As the hesitant American economy moves to possible recession and then to an almost certain increase in unemployment, emotional strains may grow -- both economic and political.
On the economic side, worker productivity -- the amount of goods produced per manhours worked -- is watched closely. Between 1947 and 1965 it grew by 3.2 percent a year -- the basis of America's higher standard of living. Now it's slipping; since 1973 it has been under 1 percent annually, with actual declines in the first three quarters of 1979.

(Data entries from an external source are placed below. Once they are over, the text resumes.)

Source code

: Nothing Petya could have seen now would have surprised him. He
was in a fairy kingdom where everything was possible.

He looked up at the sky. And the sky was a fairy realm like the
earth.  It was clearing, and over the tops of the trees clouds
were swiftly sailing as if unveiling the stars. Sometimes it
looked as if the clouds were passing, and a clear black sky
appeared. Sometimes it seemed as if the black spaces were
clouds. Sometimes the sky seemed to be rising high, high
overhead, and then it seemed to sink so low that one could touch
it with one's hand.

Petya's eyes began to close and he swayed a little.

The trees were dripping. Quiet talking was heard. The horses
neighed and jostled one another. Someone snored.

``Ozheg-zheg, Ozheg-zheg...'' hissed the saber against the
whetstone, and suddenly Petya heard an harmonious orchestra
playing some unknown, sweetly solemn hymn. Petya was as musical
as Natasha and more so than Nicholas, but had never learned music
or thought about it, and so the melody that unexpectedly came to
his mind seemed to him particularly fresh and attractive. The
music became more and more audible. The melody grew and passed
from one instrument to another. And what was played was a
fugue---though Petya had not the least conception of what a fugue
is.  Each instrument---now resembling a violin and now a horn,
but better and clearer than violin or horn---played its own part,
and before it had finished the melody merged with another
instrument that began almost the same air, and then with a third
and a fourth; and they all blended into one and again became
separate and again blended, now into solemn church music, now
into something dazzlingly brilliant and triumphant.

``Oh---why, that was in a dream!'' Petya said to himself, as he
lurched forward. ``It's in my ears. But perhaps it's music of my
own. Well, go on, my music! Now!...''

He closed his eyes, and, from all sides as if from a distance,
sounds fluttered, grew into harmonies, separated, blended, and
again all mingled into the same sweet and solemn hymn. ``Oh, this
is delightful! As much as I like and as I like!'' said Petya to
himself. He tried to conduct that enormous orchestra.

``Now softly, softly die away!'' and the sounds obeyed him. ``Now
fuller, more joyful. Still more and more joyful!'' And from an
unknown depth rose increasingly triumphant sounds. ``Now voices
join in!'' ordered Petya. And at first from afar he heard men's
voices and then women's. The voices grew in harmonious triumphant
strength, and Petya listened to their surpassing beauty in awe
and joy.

With fewer goods produced per man-hour, prices of goods have risen; in other words, inflation. There are other causes of inflation, Secretary Marshall says; he puts energy and interest rate increases first. But production is a factor, too. The US worker still outproduces other workers: He has better machinery and plants. But the margin is slipping. Example: US workers outproduced the Japanese by a factor of four in 1960; in 1978, it was only 1 1/2. And, as Secretary Marshall added, wages lagged behind inflation in the US alone among industrial countries.
Labor Secretary Marshall calls present US enforcement of the immigration law against illegal aliens, mostly Mexicans, a "mockery." Trade union chief Kirkland is going down shortly to Mexico City to urge tighter restrictions. Both men want US employers fined if they hire illegal aliens. They see eye-to-eye on this, and the labor secretary also urges the members of trade unions to vote Democratic this autumn because of other pro-labor programs and the administration's employment record. He says the Carter administration found unemployment at 8 percent and brought it down to 6.2 percent by adding "9.5 million more jobs."
The worker on the assembly line ponders this. He is outraged by inflation but wondering about his job if recession comes. His decision could determine the next president.